Il allait souvent voir son fils, employait les uns ou les autres, présentait des suppliques à on ne sait qui, donnait ici ou là des bannières d’église. Il porta au surveillant de la prison un porte-verre en argent avec une inscription en émail : « l’âme connaît sa mesure », et une longue cuiller.

– Personne de bien pour intervenir ! disait Varvâra, ah la la la ! Il faudrait demander à quelque seigneur d’écrire aux autorités en chef… Du moins si on le laissait libre jusqu’au jugement !… Pourquoi fatiguer ce garçon ?

Elle aussi était affligée ; pourtant elle engraissait et devenait plus blanche. Elle allumait toujours des veilleuses dans sa chambre, regardait à ce que tout dans la maison fût propre, et elle invitait ceux qui venaient à manger des confitures et de la pâte aux pommes. Le sourd et sa femme trafiquaient dans la boutique. Une nouvelle affaire était entreprise : une tuilerie à Boutiôkino, et Akssînia y allait presque chaque jour en tarantass. Elle conduisait elle-même, et quand elle rencontrait quelqu’un de connaissance, elle tendait le cou, comme un serpent dans le jeune seigle, et souriait de son air naïf et énigmatique. Lîpa jouait sans cesse avec l’enfant qui lui était né avant le carême. C’était un tout petit enfantelet, maigre, qui faisait pitié, et il semblait étrange qu’il criât, regardât, qu’on le comptât pour un être humain, et qu’il s’appelât Nikîphore. Quand il était couché dans son berceau, Lîpa s’éloignait vers la porte et lui disait, en s’inclinant :

– Bonjour, Nikîphore Anîssimytch.

Puis elle courait de toute sa force l’embrasser. Elle retournait vers la porte, saluait et recommençait. Il levait en l’air ses petites jambes rouges, et ses pleurs et ses rires se mêlaient comme cela se faisait chez le charpentier Elizârov…

Le jour du jugement fut enfin fixé. Tsyboûkine partit pour cinq jours. On entendit dire qu’on avait emmené comme témoins des moujiks du village. Le vieil ouvrier, ayant reçu une assignation, partit aussi.

L’affaire fut jugée un jeudi. Le dimanche d’après, Tsyboûkine n’était pas encore revenu et on n’avait aucune nouvelle. Le mardi soir, Varvâra, assise près de la fenêtre ouverte, épiait si le vieillard revenait. Lîpa jouait dans la chambre voisine avec son enfant.

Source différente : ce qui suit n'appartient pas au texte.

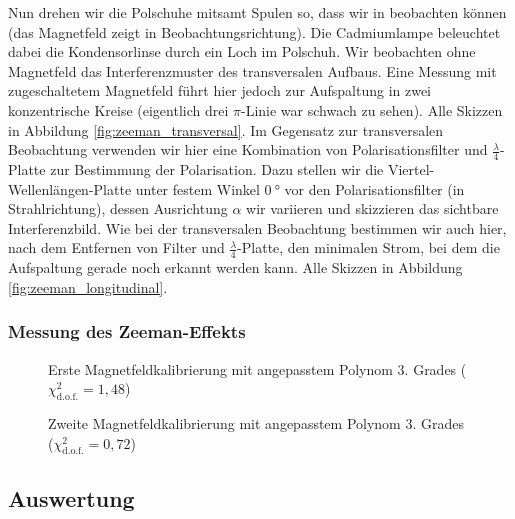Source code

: \documentclass[11pt, a4paper]{article}
\begin{document}
Nun drehen wir die Polschuhe mitsamt Spulen so, dass wir in  beobachten können (das Magnetfeld zeigt in Beobachtungsrichtung).
Die Cadmiumlampe beleuchtet dabei die Kondensorlinse durch ein Loch im Polschuh.
Wir beobachten ohne Magnetfeld das Interferenzmuster des transversalen Aufbaus.
Eine Messung mit zugeschaltetem Magnetfeld führt hier jedoch zur Aufspaltung in zwei konzentrische Kreise (eigentlich drei $\pi$-Linie war schwach zu sehen).
Alle Skizzen in Abbildung \ref{fig:zeeman_transversal}.
Im Gegensatz zur transversalen Beobachtung verwenden wir hier eine Kombination von Polarisationsfilter und $\frac{\lambda}{4}$-Platte zur Bestimmung der Polarisation.
Dazu stellen wir die Viertel-Wellenlängen-Platte unter festem Winkel $\SI{0}{\degree}$ vor den Polarisationsfilter (in Strahlrichtung), dessen Ausrichtung $\alpha$ wir variieren und skizzieren das sichtbare Interferenzbild.
Wie bei der transversalen Beobachtung bestimmen wir auch hier, nach dem Entfernen von Filter und $\frac{\lambda}{4}$-Platte, den minimalen Strom, bei dem die Aufspaltung gerade noch erkannt werden kann.
Alle Skizzen in Abbildung \ref{fig:zeeman_longitudinal}.

\subsubsection{Messung des Zeeman-Effekts}

\begin{figure}[h]
\centering

\caption{Erste Magnetfeldkalibrierung mit angepasstem Polynom 3. Grades ($\chi_\mathrm{d.o.f.}^2=1,48$)}
\label{fig:kalibrierung1}
\end{figure}
\begin{figure}[h]
\centering

\caption{Zweite Magnetfeldkalibrierung mit angepasstem Polynom 3. Grades ($\chi_\mathrm{d.o.f.}^2=0,72$)}
\label{fig:kalibrierung2}
\end{figure}

\FloatBarrier

\subsection{Auswertung}
\end{document}
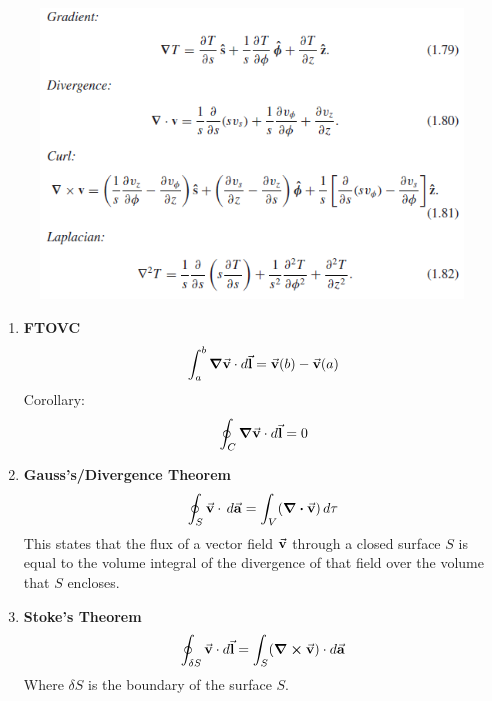 \documentclass[12pt, oneside]{book}
\begin{document}
\begin{itemize}
\begin{figure}[h]
	\includegraphics{operators_cyl.png}
\end{figure}



\begin{tcolorbox}[colback=red!5,colframe=red!75!black,title=\textbf{Theorems of Vector Calculus}]
	\begin{enumerate}
		\item \textbf{FTOVC}
		\begin{equation}
			\int_{a}^{b}\grad{\va{v}}\cdot d\va{l}=\va{v}(b)-\va{v}(a)
		\end{equation}
		Corollary: 
		\begin{equation}
			\oint_C \grad{\va{v}}\cdot d\va{l}=0
		\end{equation}
		\item \textbf{Gauss's/Divergence Theorem} 
		\begin{equation}
		 \oint_S \va{v}\cdot \,d\va{a}=\int_V (\div{\va{v}})\, d\tau
		\end{equation}
	This states that the flux of a vector field $\va{v}$ through a closed surface $S$ is equal to the volume integral of the divergence of that field over the volume that $S$ encloses.
	
	\item \textbf{Stoke's Theorem}
	\begin{equation}
		\oint_{\delta S}\va{v}\cdot d\va{l}=\int_S (\curl{\va{v}})\cdot d\va{a}
	\end{equation}
Where $\delta S$ is the boundary of the surface $S$.
	\end{enumerate}
\end{tcolorbox}


\end{itemize}
\end{document}

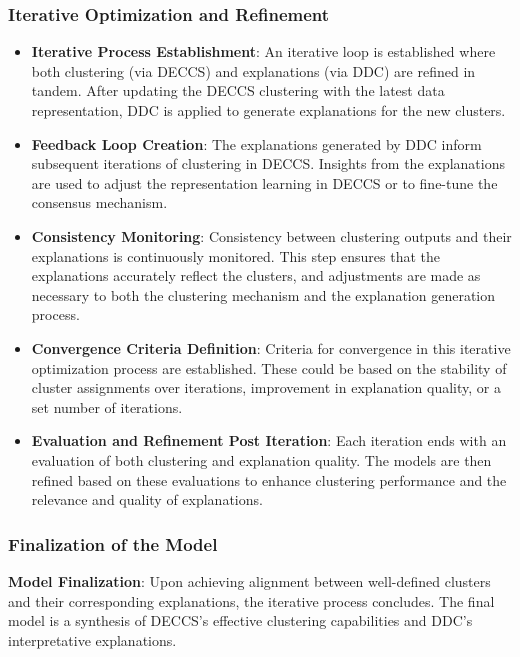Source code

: \subsubsection{Iterative Optimization and Refinement}
\begin{itemize}
\item \textbf{Iterative Process Establishment}: An iterative loop is established where both clustering (via DECCS) and explanations (via DDC) are refined in tandem. After updating the DECCS clustering with the latest data representation, DDC is applied to generate explanations for the new clusters.

\item \textbf{Feedback Loop Creation}: The explanations generated by DDC inform subsequent iterations of clustering in DECCS. Insights from the explanations are used to adjust the representation learning in DECCS or to fine-tune the consensus mechanism.

\item \textbf{Consistency Monitoring}: Consistency between clustering outputs and their explanations is continuously monitored. This step ensures that the explanations accurately reflect the clusters, and adjustments are made as necessary to both the clustering mechanism and the explanation generation process.

\item \textbf{Convergence Criteria Definition}: Criteria for convergence in this iterative optimization process are established. These could be based on the stability of cluster assignments over iterations, improvement in explanation quality, or a set number of iterations.

\item \textbf{Evaluation and Refinement Post Iteration}: Each iteration ends with an evaluation of both clustering and explanation quality. The models are then refined based on these evaluations to enhance clustering performance and the relevance and quality of explanations.
\end{itemize}


\subsubsection{Finalization of the Model}
\textbf{Model Finalization}: Upon achieving alignment between well-defined clusters and their corresponding explanations, the iterative process concludes. The final model is a synthesis of DECCS’s effective clustering capabilities and DDC’s interpretative explanations.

Elle le faisait sauter dans ses bras et disait en extase :

– Tu deviendras grand, grand… Tu seras un homme ; nous irons ensemble en journée ; nous irons en journée !

– Voyons ! dit Varvâra offensée, quelle journée encore vas-tu chercher, petite sotte ? Nous en ferons un marchand.

Lîpa se mit à chantonner, mais bientôt après elle s’oublia et reprit :

– Tu deviendras grand, grand ! tu seras un homme ; nous irons ensemble en journée…

– Voyons ! tu en reviens toujours là !

Lîpa, tenant son enfant sur les bras, s’arrêta près de la porte et demanda :

– Maman, pourquoi est-ce que je l’aime tant ? Pourquoi est-ce que je le plains tant ? dit-elle, la voix tremblante et les yeux mouillés. Qui est-il ? De quoi a-t-il l’air ? Il est léger comme une plume, léger comme une petite miette, et je l’aime, je l’aime comme si c’était un homme véritable ! Il ne peut rien, ne dit rien, et je comprends tout ce que désirent ses petits yeux.

Varvâra prêtait l’oreille au bruit du train qui arrivait à la gare : le vieux n’allait-il pas revenir ? Elle n’entendait déjà plus et ne comprenait plus de quoi parlait Lîpa ; elle ne comprenait plus comment le temps passait. Elle ne faisait que trembler, non de crainte, mais de forte curiosité. Elle vit un chariot plein de moujiks rouler vite avec bruit ; c’étaient les témoins qui venaient de la gare.

Lorsque la télègue fut devant la boutique, le vieil ouvrier en descendit et entra. On entendit qu’on lui disait bonjour dans la boutique et qu’on le questionnait.